Eis que o sol da sexta feira se põe e todas elas eufóricas, já estão aqui em casa se embelezando, cantando as musicas preferidas e apertando incessantemente o repetir do disco. Até eu já cantarolava as musicas sem ao menos entendê-las. Minha cabeça ainda estava no dito cujo traiçoeiro que me trocou para estudar français e ser livre. Tomara que esteja entupido de baguete e que se afogue em vinho chardonnay!!!! (È mentira tá! Ainda gosto dele). E não é que no carro as musicas continuavam sem parar? O alívio da chegada foi diretamente proporcional a minha ultima transa com o dito cujo. Maldito, que veio me contar essa novidade estúpida quando deliciava-me com meu cigarro.

Sentamos todas juntas, na frente do palco. Elas compraram há tanto tempo, que conseguia enxergar os cravos que a base escondia na maquiagem do cantor, se quisesse. Pediram para descer a garrafa de whisky, amendoim e uma porção de nachos. Já que estava ali, acompanhei toda a comilança. Luzes se apagam, gritos histéricos, assobios aterrorizadores, gritos de guerra, como ‘Lindo, tesão, bonito e gostosão!”, embrulharam meu estomago. Por um momento quis sumir e voltar para debaixo do meu edredom. Por um momento, ok? Porque foi só ele entrar e testar o microfone que meu coração se desmantelou. Pensa em pétalas de lírios brancos caindo uma por um,a sobre um vasto riacho de água cristalina? SOU EU NESTE MOMENTO!!!! Comecei a suar compulsivamente, minha boca secou. Bebi num gole a dose de whisky e pedi mais. O jeito como segurava o microfone, o jeito que olhava para platéia, o jeito que pedia mais som. Fiquei hipnotizada!!! Claro, consegui não pensar no dito cujo por 3 minutos. Era recorde mundial. Estava fascinada. As musicas começaram e meus olhos não o deixaram mais em paz. Devo ter sugado a beleza interna e externa dele, pelo simples fato que me fortalecia cada vez que batia o olhar. Paixão. Defino isso como paixão. Gritava lindo, tesão,... te quero demais. Cheguei ao ponto das mais bagaceiras. Minhas amigas chegaram a se esconder e ficar com vergonha de mim. Que se explodam, pensava eu.

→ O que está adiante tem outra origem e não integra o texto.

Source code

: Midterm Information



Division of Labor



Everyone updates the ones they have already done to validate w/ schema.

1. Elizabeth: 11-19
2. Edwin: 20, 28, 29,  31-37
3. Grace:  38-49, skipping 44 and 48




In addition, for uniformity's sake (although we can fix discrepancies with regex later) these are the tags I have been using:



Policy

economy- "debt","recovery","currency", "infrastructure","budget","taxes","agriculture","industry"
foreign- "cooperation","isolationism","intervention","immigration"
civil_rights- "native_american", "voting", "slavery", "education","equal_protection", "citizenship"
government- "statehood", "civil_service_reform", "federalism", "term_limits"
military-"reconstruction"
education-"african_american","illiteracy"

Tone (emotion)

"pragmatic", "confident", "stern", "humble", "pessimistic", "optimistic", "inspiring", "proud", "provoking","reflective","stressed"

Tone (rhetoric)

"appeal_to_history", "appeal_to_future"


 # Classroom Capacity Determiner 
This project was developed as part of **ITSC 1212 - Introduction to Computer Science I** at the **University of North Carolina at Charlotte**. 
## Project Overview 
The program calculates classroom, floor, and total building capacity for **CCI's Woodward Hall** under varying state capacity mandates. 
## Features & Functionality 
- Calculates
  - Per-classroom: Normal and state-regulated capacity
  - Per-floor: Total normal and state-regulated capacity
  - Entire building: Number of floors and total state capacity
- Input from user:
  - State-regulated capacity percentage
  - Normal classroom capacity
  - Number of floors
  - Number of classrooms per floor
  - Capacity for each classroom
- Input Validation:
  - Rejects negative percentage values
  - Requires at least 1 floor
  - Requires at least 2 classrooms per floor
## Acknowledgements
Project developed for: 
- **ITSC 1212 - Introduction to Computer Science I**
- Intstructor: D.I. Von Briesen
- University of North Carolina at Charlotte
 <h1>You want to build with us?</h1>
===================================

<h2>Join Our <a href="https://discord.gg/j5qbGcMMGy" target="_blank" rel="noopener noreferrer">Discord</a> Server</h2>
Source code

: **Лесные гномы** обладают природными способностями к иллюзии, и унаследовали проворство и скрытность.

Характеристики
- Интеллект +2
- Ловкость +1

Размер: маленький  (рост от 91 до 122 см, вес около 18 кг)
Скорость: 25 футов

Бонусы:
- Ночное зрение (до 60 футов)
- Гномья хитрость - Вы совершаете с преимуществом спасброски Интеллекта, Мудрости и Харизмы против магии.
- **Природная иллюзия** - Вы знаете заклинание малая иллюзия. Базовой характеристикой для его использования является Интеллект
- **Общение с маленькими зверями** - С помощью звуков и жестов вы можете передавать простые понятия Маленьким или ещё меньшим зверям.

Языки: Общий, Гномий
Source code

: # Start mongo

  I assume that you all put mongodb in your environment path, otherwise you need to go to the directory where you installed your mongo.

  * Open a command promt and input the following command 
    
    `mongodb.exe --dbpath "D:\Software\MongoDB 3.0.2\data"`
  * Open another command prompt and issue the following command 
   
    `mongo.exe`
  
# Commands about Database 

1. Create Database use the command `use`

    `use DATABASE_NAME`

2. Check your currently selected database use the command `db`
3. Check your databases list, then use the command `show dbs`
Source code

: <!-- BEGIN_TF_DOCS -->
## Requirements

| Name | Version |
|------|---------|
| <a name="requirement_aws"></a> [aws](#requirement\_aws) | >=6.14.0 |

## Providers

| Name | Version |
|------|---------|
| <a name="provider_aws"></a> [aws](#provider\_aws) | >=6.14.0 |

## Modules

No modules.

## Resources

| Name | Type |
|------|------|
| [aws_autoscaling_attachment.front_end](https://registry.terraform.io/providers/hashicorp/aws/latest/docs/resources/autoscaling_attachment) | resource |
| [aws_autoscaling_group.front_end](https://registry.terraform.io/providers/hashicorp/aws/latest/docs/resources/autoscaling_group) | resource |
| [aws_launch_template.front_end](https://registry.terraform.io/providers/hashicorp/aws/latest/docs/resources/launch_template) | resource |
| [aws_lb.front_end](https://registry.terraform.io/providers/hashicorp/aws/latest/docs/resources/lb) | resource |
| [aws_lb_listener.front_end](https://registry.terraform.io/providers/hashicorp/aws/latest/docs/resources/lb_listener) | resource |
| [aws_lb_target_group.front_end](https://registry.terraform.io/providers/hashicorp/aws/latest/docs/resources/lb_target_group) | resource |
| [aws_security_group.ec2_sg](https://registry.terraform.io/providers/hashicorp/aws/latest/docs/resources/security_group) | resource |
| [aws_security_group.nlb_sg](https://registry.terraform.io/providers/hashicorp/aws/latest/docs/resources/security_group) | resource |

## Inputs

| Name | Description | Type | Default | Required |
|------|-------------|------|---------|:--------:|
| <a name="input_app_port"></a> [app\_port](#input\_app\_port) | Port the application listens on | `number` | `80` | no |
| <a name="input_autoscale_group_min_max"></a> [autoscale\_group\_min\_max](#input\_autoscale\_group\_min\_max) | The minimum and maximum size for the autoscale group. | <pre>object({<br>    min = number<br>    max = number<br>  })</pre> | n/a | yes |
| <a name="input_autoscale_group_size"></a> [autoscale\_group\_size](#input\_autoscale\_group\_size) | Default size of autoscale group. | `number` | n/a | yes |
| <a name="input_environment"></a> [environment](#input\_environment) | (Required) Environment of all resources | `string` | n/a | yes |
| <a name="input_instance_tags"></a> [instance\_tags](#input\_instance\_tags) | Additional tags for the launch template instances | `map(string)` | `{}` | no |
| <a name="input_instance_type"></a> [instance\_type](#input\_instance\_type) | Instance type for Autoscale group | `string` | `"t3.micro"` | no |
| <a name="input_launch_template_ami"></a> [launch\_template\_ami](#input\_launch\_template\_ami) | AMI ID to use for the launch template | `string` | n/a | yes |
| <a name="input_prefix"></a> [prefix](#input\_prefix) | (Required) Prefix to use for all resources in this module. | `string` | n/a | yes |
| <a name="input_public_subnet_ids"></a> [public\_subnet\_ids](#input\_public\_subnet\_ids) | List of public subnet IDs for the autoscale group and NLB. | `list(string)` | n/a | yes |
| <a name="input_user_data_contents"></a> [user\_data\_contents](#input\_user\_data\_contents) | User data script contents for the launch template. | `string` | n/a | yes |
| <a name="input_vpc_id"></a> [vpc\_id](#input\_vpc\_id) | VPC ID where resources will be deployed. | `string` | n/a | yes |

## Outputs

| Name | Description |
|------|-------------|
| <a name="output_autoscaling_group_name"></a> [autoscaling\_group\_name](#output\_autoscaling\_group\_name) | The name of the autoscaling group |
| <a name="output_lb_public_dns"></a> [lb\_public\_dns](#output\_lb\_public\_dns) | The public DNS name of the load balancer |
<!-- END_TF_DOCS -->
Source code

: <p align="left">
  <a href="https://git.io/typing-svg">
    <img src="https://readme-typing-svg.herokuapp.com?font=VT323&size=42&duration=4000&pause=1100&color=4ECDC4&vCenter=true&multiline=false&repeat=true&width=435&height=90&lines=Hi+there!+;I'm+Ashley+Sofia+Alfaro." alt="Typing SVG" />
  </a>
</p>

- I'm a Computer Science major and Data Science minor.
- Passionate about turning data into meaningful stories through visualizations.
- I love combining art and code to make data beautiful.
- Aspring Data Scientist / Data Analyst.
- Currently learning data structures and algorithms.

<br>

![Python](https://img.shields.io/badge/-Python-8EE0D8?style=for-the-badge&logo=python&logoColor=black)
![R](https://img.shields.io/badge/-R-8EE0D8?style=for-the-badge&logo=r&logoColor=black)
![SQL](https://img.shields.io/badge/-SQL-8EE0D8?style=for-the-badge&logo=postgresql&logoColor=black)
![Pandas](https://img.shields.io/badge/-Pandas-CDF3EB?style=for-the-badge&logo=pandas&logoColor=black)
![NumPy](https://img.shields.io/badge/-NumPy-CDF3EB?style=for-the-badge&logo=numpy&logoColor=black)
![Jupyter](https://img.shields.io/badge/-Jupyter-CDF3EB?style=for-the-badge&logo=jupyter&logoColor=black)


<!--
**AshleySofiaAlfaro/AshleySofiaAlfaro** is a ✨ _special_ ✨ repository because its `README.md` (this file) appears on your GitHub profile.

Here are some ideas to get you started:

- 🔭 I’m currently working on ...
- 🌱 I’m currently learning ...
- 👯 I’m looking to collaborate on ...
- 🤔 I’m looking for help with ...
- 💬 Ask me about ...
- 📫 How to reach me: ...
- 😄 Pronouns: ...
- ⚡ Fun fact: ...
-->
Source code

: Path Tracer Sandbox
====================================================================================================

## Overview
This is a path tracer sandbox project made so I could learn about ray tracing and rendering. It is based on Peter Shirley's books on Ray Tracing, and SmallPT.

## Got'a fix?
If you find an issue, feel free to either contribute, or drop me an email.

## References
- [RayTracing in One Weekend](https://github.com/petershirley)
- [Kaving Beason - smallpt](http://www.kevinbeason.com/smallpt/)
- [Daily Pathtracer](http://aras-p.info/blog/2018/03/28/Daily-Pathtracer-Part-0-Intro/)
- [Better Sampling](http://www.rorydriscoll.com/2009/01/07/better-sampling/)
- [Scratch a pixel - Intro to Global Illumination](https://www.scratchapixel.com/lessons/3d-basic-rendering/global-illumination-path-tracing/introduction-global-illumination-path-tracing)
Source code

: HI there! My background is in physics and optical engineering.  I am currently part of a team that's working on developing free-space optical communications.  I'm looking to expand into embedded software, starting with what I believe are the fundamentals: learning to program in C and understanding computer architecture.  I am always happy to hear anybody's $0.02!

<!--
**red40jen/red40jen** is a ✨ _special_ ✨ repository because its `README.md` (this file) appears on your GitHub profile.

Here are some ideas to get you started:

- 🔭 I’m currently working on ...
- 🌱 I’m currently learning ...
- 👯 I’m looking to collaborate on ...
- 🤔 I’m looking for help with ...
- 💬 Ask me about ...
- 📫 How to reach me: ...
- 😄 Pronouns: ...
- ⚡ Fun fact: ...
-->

Às vezes ele ajeitava o banquinho, testava o funcionamento do violão. Roupa combinando, visual básico, cabelo longo, barba por fazer... Não podia querer outra coisa. Só visualizava seu cheiro. Se cheiro pode se visualizar! Por assim fiquei durante exatamente duas horas. No bis, queria que acabasse. Tinha que falar com ele o mais rápido possível, senão não iria agüentar.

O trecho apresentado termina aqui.